GOAL OF THE EXERCISE:
From the data, copy out every line in which the word "docs" appears.
Start of Block
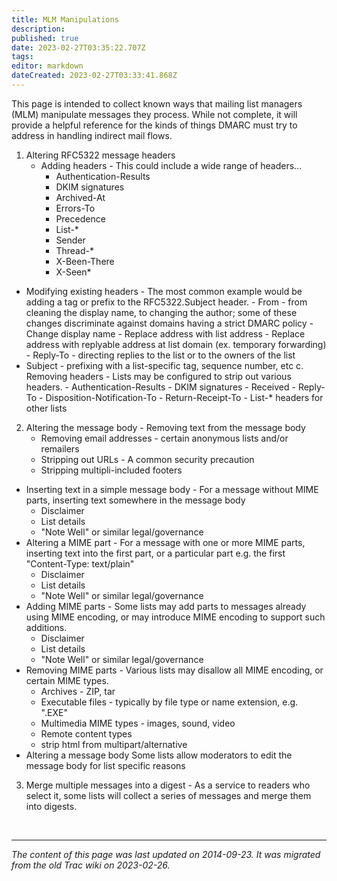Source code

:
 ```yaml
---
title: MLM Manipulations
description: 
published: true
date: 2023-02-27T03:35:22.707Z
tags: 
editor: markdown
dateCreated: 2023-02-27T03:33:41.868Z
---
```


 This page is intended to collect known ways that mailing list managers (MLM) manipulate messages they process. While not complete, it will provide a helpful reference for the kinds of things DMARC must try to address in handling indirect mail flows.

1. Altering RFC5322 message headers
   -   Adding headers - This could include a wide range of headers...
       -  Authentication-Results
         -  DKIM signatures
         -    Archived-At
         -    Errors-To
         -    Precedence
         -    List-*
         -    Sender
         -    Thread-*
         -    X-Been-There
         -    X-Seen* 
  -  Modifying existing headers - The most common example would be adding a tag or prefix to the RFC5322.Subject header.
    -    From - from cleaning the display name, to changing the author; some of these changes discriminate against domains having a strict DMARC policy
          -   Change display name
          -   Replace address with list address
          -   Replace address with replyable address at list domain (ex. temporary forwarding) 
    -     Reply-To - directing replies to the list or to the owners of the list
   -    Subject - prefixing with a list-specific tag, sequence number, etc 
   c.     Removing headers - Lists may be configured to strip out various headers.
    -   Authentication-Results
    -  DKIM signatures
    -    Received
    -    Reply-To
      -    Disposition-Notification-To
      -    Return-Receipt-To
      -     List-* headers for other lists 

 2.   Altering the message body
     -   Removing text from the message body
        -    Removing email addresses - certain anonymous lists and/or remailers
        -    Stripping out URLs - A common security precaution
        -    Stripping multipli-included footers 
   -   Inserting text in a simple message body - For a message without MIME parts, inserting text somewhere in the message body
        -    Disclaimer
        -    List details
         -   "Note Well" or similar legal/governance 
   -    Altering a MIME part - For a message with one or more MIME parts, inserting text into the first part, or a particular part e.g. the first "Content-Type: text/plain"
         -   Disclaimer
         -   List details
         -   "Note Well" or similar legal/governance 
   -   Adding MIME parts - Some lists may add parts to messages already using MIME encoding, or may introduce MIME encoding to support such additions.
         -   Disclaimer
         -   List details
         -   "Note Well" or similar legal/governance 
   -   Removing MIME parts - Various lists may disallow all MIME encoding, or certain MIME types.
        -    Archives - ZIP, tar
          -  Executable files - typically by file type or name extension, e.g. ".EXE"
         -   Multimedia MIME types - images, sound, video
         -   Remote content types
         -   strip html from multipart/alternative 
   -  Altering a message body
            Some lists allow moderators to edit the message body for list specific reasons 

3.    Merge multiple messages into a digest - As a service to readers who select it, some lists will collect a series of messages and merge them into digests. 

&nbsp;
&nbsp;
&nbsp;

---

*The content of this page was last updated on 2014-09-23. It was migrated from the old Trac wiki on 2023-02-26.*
End of Block
Start of Block
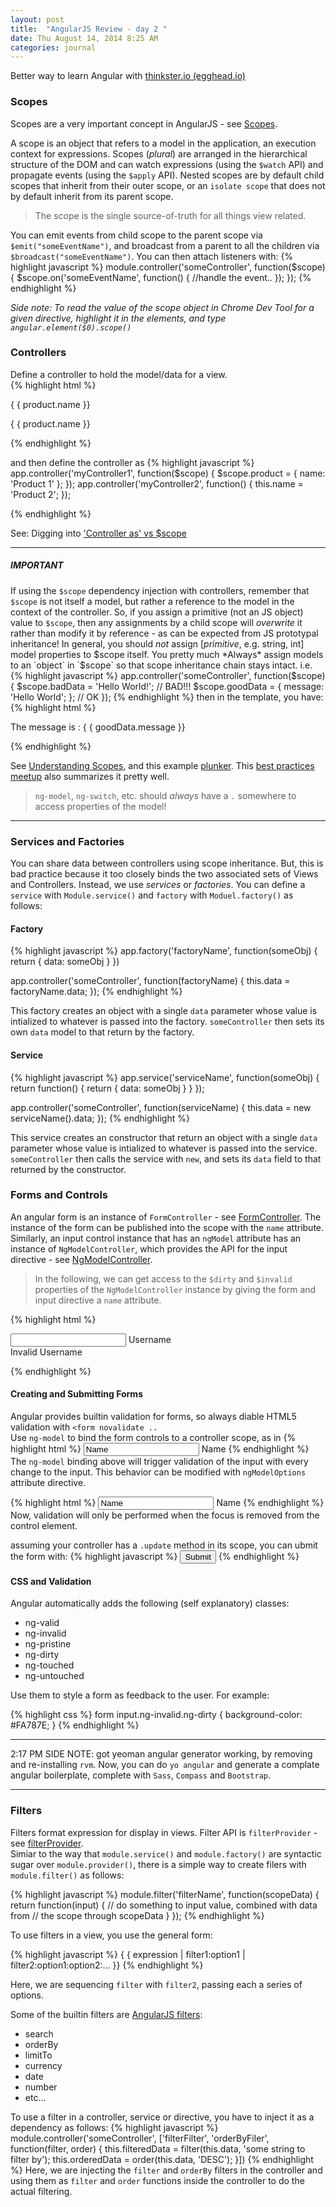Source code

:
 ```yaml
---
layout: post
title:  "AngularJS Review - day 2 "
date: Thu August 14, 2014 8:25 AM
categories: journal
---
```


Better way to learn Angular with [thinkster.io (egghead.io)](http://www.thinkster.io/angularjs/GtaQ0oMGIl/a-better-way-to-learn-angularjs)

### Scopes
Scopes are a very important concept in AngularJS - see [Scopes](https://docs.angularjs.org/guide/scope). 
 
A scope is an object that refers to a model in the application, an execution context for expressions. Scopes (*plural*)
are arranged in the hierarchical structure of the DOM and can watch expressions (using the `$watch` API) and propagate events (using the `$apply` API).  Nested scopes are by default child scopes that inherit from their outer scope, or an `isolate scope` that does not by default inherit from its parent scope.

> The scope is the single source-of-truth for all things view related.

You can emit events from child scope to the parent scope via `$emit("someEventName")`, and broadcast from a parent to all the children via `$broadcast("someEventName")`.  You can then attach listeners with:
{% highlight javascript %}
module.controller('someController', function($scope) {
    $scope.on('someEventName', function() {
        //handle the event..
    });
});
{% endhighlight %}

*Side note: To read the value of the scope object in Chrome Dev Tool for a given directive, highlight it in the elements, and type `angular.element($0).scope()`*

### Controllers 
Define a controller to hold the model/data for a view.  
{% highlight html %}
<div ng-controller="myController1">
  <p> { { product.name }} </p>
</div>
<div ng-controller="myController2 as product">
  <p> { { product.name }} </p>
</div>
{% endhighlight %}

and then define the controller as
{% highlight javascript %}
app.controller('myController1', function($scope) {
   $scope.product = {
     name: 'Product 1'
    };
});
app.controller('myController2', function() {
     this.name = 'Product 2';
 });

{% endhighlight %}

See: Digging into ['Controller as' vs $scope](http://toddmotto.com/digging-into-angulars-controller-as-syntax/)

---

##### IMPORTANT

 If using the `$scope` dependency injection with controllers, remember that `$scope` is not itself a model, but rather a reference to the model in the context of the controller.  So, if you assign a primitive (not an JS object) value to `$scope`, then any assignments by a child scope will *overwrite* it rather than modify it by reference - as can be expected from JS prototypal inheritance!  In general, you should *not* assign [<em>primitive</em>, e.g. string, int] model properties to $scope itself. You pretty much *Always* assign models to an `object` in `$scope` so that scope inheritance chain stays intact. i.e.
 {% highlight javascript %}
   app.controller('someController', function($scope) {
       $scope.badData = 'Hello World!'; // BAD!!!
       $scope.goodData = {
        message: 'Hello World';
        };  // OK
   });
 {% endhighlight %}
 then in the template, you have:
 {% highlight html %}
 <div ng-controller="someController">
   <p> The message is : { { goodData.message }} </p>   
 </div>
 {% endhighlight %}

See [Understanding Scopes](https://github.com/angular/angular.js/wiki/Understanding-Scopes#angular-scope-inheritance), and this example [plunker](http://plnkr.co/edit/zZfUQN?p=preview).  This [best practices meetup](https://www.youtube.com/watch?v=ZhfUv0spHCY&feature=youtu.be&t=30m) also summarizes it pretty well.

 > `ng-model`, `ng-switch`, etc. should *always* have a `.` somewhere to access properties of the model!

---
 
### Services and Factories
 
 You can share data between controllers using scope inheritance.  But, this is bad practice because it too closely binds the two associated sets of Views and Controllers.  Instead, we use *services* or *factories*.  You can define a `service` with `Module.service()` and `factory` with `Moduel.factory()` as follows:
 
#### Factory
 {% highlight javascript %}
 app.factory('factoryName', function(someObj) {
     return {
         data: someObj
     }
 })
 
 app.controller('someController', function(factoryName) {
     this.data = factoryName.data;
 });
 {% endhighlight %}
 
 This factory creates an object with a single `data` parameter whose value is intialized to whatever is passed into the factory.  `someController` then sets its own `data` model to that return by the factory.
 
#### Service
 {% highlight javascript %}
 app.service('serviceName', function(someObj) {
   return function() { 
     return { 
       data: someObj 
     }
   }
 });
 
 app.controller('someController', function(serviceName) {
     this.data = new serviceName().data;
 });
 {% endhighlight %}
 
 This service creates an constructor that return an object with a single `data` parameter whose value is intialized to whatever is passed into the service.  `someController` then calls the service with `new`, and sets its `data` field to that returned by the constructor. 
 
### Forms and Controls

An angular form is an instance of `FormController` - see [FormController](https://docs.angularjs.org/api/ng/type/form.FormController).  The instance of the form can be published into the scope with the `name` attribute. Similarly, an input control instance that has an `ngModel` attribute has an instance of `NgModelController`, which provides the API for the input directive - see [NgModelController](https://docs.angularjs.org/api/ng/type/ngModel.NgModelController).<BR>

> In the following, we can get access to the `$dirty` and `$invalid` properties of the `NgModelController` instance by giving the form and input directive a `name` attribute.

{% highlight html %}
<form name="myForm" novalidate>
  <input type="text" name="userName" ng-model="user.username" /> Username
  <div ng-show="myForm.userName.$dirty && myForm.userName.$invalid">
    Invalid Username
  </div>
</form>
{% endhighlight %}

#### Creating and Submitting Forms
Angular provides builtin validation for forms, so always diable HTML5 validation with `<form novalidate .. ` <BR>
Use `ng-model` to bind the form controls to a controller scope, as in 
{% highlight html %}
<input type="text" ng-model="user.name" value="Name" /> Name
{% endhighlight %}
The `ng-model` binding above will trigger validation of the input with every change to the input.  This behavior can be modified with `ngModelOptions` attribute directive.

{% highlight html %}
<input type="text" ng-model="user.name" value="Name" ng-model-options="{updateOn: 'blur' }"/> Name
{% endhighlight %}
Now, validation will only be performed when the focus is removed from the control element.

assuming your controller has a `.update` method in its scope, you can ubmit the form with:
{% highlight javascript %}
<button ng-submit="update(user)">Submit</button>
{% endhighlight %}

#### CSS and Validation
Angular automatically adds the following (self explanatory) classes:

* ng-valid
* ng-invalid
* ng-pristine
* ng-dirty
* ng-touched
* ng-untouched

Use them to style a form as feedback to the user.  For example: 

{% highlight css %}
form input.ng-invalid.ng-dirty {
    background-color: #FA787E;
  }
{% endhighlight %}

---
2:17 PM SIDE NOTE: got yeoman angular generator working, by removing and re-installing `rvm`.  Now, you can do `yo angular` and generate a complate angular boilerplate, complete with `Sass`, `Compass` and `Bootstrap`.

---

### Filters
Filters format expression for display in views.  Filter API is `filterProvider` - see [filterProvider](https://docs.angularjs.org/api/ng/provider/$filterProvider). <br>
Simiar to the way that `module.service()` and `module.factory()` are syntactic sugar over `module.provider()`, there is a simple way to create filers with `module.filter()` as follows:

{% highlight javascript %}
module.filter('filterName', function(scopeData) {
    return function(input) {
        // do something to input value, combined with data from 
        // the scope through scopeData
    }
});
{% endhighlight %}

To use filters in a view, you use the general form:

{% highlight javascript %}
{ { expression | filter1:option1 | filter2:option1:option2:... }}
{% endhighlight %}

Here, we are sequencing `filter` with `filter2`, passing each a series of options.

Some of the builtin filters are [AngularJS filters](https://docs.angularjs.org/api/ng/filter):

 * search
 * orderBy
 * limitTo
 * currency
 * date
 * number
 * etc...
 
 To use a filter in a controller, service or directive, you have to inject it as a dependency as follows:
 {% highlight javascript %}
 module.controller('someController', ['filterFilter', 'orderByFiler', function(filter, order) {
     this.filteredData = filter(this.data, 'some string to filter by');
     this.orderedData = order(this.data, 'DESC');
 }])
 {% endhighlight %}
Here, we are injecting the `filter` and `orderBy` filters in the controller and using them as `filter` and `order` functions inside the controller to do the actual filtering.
End of Block
RESPONSE BOX:
Scopes are a very important concept in AngularJS - see [Scopes](https://docs.angularjs.org/guide/scope). 
An angular form is an instance of `FormController` - see [FormController](https://docs.angularjs.org/api/ng/type/form.FormController).  The instance of the form can be published into the scope with the `name` attribute. Similarly, an input control instance that has an `ngModel` attribute has an instance of `NgModelController`, which provides the API for the input directive - see [NgModelController](https://docs.angularjs.org/api/ng/type/ngModel.NgModelController).<BR>
Filters format expression for display in views.  Filter API is `filterProvider` - see [filterProvider](https://docs.angularjs.org/api/ng/provider/$filterProvider). <br>
Some of the builtin filters are [AngularJS filters](https://docs.angularjs.org/api/ng/filter):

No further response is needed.